The workflow has two steps: Step 1 extract VLM embeddings offline, Step 2 train using the extracted embeddings. Multi-dataset training with configurable weights is supported.
Use src/extract_vlm_embeds.py to read image–text pairs from JSONL, extract multimodal embeddings via Qwen2-VL, and save them to disk for later training. This reduces GPU memory usage and improves utilization.
Data format: Input is JSONL, one sample per line. Required fields (names can be overridden via arguments; below are the defaults):
-
source_image: Path or URL of the source image(s) (can be a list for multiple source images) -
target_image: Path or URL of the target image -
Text / instruction fields (used to build VLM dialogue and embeddings; treated as empty string if missing):
instruction: Main instruction (English), describing how to go from source to target imageinstruction_cn: Main instruction (Chinese)inverse_instruction: (Optional) Inverse instruction (English), text description inferred from the target image; only needed when not using--disable_inverseinverse_instruction_cn: (Optional) Inverse instruction (Chinese)
Note: With
--disable_inverse, onlyinstruction/instruction_cnare required.

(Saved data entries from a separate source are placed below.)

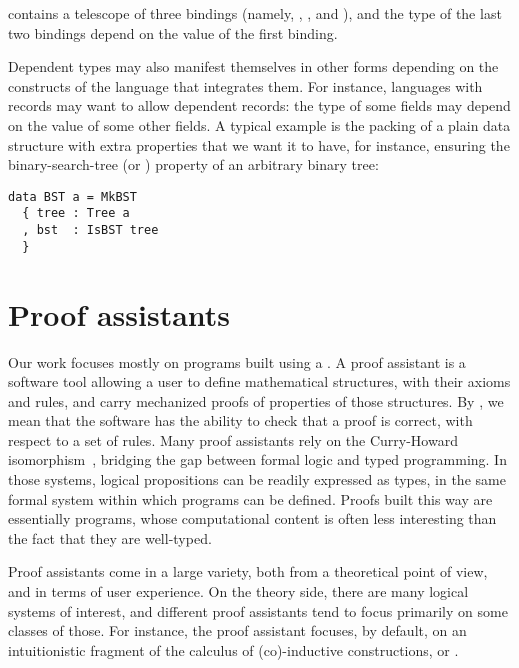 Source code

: 
contains a telescope of three bindings (namely, , ,
and ), and the type of the last two bindings depend on the value of
the first binding.

Dependent types may also manifest themselves in other forms depending on the
constructs of the language that integrates them.  For instance, languages with
records may want to allow dependent records: the type of some fields may depend
on the value of some other fields.  A typical example is the packing of a plain
data structure with extra properties that we want it to have, for instance,
ensuring the binary-search-tree (or ) property of an arbitrary
binary tree:

\begin{verbatim}
data BST a = MkBST
  { tree : Tree a
  , bst  : IsBST tree
  }
\end{verbatim}

\section{Proof assistants}

Our work focuses mostly on programs built using a .  A
proof assistant is a software tool allowing a user to define mathematical
structures, with their axioms and rules, and carry mechanized proofs of
properties of those structures.  By , we mean that the
software has the ability to check that a proof is correct, with respect to a set
of rules.  Many proof assistants rely on the Curry-Howard
isomorphism~\cite{howard1980formulae}, bridging the gap between formal logic and
typed programming.  In those systems, logical propositions can be readily
expressed as types, in the same formal system within which programs can be
defined.  Proofs built this way are essentially programs, whose computational
content is often less interesting than the fact that they are well-typed.

Proof assistants come in a large variety, both from a theoretical point of view,
and in terms of user experience.  On the theory side, there are many logical
systems of interest, and different proof assistants tend to focus primarily on
some classes of those.  For instance, the \Coq{} proof assistant focuses, by
default, on an intuitionistic fragment of the calculus of (co)-inductive
constructions, or .

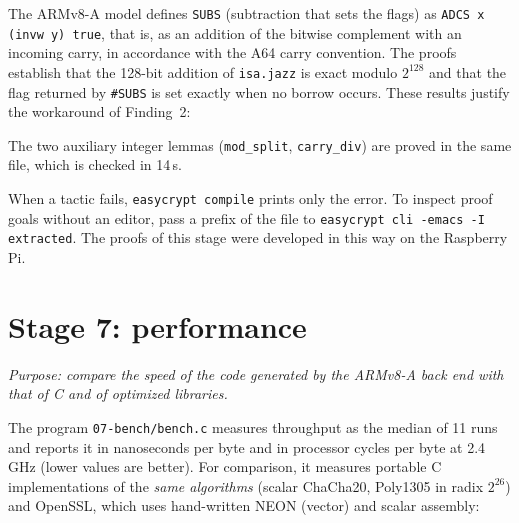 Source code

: \documentclass[11pt,a4paper]{article}
\newcommand{\cmd}[1]{\lstinline[style=shell,frame=none]{#1}}
\newcommand{\file}[1]{\texttt{#1}}
\begin{document}
The ARMv8-A model defines \texttt{SUBS} (subtraction that sets the flags)
as \texttt{ADCS x (invw y) true}, that is, as an addition of the bitwise
complement with an incoming carry, in accordance with the A64 carry
convention. The proofs establish that the 128-bit addition of
\file{isa.jazz} is exact modulo $2^{128}$ and that the flag returned by
\texttt{\#SUBS} is set exactly when no borrow occurs. These results justify
the workaround of Finding~2:



The two auxiliary integer lemmas (\texttt{mod\_split}, \texttt{carry\_div})
are proved in the same file, which is checked in 14\,s.

\begin{note}
When a tactic fails, \texttt{easycrypt compile} prints only the error. To
inspect proof goals without an editor, pass a prefix of the file to
\cmd{easycrypt cli -emacs -I extracted}. The proofs of this stage were
developed in this way on the Raspberry Pi.
\end{note}

\section{Stage 7: performance}

\emph{Purpose: compare the speed of the code generated by the ARMv8-A back
end with that of C and of optimized libraries.}

The program \file{07-bench/bench.c} measures throughput as the median of
11 runs and reports it in nanoseconds per byte and in processor cycles per
byte at 2.4\,GHz (lower values are better). For comparison, it measures
portable C implementations of the \emph{same algorithms} (scalar ChaCha20,
Poly1305 in radix $2^{26}$) and OpenSSL, which uses hand-written NEON
(vector) and scalar assembly:
\end{document}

With--t2i_mode(text-to-image), only the main instruction is needed, and inverse is implicitly disabled.
JSONL example:
{"source_image": "/data/img/001.png", "target_image": "/data/img/001_edit.png", "instruction": "Change the sky to sunset.", "instruction_cn": "把天空改成日落。", "inverse_instruction": "A photo of a landscape with a blue sky.", "inverse_instruction_cn": "一张蓝天下的风景照。"}
{"source_image": ["/data/ref1.png", "/data/ref2.png"], "target_image": "/data/out.png", "instruction": "Merge the two characters into one scene.", "instruction_cn": "把两个角色合成到一个场景里。"}
{"source_image": null, "target_image": "/data/generated.png", "instruction": "A cat sitting on a windowsill.", "instruction_cn": "一只猫坐在窗台上。"}In the above: the first line is standard image editing (with inverse instruction); the second uses multiple source images; the third is T2I (no source image; use with --t2i_mode --disable_inverse).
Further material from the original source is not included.